* **What you will do**:
A word-for-word transcription of the whole listing is required.
■ ■ ■ ■ ■ ■ ■
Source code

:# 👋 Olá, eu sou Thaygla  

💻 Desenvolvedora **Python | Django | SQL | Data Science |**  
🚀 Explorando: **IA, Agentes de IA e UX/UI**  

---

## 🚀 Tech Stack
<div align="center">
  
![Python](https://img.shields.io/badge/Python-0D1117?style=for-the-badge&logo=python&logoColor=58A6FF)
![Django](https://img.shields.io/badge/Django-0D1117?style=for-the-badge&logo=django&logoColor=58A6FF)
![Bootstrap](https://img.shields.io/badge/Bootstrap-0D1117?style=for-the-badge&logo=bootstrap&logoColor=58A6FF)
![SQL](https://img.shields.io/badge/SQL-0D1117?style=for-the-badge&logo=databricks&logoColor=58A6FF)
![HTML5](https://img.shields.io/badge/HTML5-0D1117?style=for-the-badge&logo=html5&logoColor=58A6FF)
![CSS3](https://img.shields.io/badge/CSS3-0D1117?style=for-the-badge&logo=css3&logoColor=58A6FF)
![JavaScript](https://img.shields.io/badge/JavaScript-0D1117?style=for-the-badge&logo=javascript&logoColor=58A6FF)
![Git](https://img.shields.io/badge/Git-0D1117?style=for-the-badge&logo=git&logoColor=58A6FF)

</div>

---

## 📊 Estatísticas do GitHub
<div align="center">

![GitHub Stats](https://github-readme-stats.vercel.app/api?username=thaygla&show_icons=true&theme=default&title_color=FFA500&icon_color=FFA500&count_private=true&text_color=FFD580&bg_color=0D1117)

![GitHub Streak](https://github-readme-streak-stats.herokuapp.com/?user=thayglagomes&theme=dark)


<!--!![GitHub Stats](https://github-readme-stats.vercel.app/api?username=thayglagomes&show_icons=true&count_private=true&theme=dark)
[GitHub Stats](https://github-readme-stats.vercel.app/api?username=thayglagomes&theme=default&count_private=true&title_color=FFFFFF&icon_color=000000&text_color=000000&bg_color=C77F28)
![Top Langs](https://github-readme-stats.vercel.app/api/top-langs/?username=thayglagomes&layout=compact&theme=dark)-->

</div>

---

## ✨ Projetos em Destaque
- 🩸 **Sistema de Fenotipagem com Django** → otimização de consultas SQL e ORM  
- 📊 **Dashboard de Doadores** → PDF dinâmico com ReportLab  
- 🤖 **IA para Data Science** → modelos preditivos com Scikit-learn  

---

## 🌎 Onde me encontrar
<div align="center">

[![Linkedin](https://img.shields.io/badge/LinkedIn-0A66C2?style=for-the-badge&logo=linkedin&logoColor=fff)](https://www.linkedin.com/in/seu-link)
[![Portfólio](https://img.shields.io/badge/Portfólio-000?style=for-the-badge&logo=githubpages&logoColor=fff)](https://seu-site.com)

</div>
■ ■ ■ ■ ■ ■ ■
* **Exercise solution**:
Source code

:# 👋 Olá, eu sou Thaygla  

💻 Desenvolvedora **Python | Django | SQL | Data Science |**  
🚀 Explorando: **IA, Agentes de IA e UX/UI**  

---

## 🚀 Tech Stack
<div align="center">
  
![Python](https://img.shields.io/badge/Python-0D1117?style=for-the-badge&logo=python&logoColor=58A6FF)
![Django](https://img.shields.io/badge/Django-0D1117?style=for-the-badge&logo=django&logoColor=58A6FF)
![Bootstrap](https://img.shields.io/badge/Bootstrap-0D1117?style=for-the-badge&logo=bootstrap&logoColor=58A6FF)
![SQL](https://img.shields.io/badge/SQL-0D1117?style=for-the-badge&logo=databricks&logoColor=58A6FF)
![HTML5](https://img.shields.io/badge/HTML5-0D1117?style=for-the-badge&logo=html5&logoColor=58A6FF)
![CSS3](https://img.shields.io/badge/CSS3-0D1117?style=for-the-badge&logo=css3&logoColor=58A6FF)
![JavaScript](https://img.shields.io/badge/JavaScript-0D1117?style=for-the-badge&logo=javascript&logoColor=58A6FF)
![Git](https://img.shields.io/badge/Git-0D1117?style=for-the-badge&logo=git&logoColor=58A6FF)

</div>

---

## 📊 Estatísticas do GitHub
<div align="center">

![GitHub Stats](https://github-readme-stats.vercel.app/api?username=thaygla&show_icons=true&theme=default&title_color=FFA500&icon_color=FFA500&count_private=true&text_color=FFD580&bg_color=0D1117)

![GitHub Streak](https://github-readme-streak-stats.herokuapp.com/?user=thayglagomes&theme=dark)


<!--!![GitHub Stats](https://github-readme-stats.vercel.app/api?username=thayglagomes&show_icons=true&count_private=true&theme=dark)
[GitHub Stats](https://github-readme-stats.vercel.app/api?username=thayglagomes&theme=default&count_private=true&title_color=FFFFFF&icon_color=000000&text_color=000000&bg_color=C77F28)
![Top Langs](https://github-readme-stats.vercel.app/api/top-langs/?username=thayglagomes&layout=compact&theme=dark)-->

</div>

---

## ✨ Projetos em Destaque
- 🩸 **Sistema de Fenotipagem com Django** → otimização de consultas SQL e ORM  
- 📊 **Dashboard de Doadores** → PDF dinâmico com ReportLab  
- 🤖 **IA para Data Science** → modelos preditivos com Scikit-learn  

---

## 🌎 Onde me encontrar
<div align="center">

[![Linkedin](https://img.shields.io/badge/LinkedIn-0A66C2?style=for-the-badge&logo=linkedin&logoColor=fff)](https://www.linkedin.com/in/seu-link)
[![Portfólio](https://img.shields.io/badge/Portfólio-000?style=for-the-badge&logo=githubpages&logoColor=fff)](https://seu-site.com)

</div>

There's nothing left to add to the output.